When it comes to football terminology, last night’s superb showing has Blues fan and columnist Giles Smith thinking, as he has been about the challenges of being part of the supporter squad at a big club like Chelsea…

What are we calling that? A quad-trick? A quattro? Tier Four? Doesn’t matter. Whatever we call it, it was extremely impressive and a further cause for joy across an already celebrating nation. First the authorities announce clearance for a vaccine and then Olivier Giroud bangs in four in the Champions League: there will be worse Wednesdays.Giroud’s perfect hat-trick (left foot, right foot, header) would have been tidy enough on its own, but then it got even better. I’m not absolutely sure how it works, and greater minds than mine will know: but I think, for it to qualify as a perfect quad-trick, he would have needed to score the penalty with his chest. And frankly you wouldn’t have put it past him at that point, with the confidence visibly flowing through him.

But you can’t have everything. And it was a perfect penalty, in any case: hard, high, despatched with what the football reporters call ‘aplomb’, football reporters being the only people using that word since Victorian times. (See also ‘ajudged’, as in ‘the defender was adjudged to have handled.’ Only football reporters talk like that these days, and it’s why we cherish them.)So, 4-0: another clean sheet (our eighth in the short space since 20 October) and top place secured with one game to play, which means, among other distinct advantages, that we can’t meet Bayern Munich in the next knock-out round, which didn’t end especially well for us last time.All this was achieved with nine changes from the team that managed on several occasions to climb through the slightly ajar windows of Tottenham’s bus last Sunday afternoon, but couldn’t quite finish the opportunities they created for themselves when they jumped down on the other side of the parking space.
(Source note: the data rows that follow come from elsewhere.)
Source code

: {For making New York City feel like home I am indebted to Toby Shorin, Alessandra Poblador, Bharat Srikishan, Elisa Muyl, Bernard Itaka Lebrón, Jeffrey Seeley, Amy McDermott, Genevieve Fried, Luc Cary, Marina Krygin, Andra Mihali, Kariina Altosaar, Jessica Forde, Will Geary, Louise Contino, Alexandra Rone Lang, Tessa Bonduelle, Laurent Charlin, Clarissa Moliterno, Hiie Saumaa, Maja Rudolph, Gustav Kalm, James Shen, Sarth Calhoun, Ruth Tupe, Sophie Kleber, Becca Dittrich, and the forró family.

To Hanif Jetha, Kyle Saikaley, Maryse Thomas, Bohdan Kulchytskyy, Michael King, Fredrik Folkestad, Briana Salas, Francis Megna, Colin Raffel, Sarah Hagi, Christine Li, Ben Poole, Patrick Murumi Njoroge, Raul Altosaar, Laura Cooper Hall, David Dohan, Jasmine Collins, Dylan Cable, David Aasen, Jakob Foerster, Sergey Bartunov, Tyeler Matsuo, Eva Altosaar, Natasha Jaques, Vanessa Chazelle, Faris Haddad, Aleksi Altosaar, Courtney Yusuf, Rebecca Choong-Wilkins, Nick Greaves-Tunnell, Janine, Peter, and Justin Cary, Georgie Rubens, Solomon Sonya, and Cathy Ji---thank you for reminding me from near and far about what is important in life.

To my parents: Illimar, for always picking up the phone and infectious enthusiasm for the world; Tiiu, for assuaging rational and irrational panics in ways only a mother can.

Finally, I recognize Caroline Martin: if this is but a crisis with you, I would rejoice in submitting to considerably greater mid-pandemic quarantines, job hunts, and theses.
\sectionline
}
Even that slight set-back, galling though it was, left us only two points off the top of the Premier League, and this team, in its various flexible line-ups, is now 15 games undefeated (allowing for the fact that the loss to Tottenham on penalties in the Carabao gets registered in the real world as a draw) and has conceded only two goals in its last 900 minutes of football which, if you want to think of it another way, is only one every seven and a half hours.Little wonder, then, that some people have been tempted to put all this together, throw in that big vaccination news, and joyfully anticipate that by the time we are bearing down on the pointy end of the Champions League and shaping up to clinch the title, we’ll all be there to witness it in proper numbers.To which, at the risk of coming across like a killjoy, I would only say that people probably ought not to jump the gun and get too carried away with the optimism at this stage. After all, it might take a while to get the vaccine out.On the subject of supporters returning to the ground, I was feeling pretty disappointed when it got to midway through yesterday afternoon and I finally admitted to myself that I wasn’t going to be selected for the Leeds game this coming Saturday night. I felt I’d done enough in the build-up to show what I could bring to the table, support-wise – or even just coming off the bench for the second half - but the management had chosen to go another route.I also felt this might have been one of those occasions when my age and experience could have been useful. I’m old enough to remember the time before Leeds United disappeared into a dusty box in the attic, and to recall what the rivalry between our clubs used to mean. Of course, by contrast, there are younger fans, including my own children, on whose horizons Leeds are only now appearing for the very first time and to whom they are pretty much an object of obscure, historic curiosity, a bit like a trolley bus or gas lights. My feeling was that it would have been handy to have a few wizened people like me in the stadium on Saturday to offer context and guidance for the younger minds.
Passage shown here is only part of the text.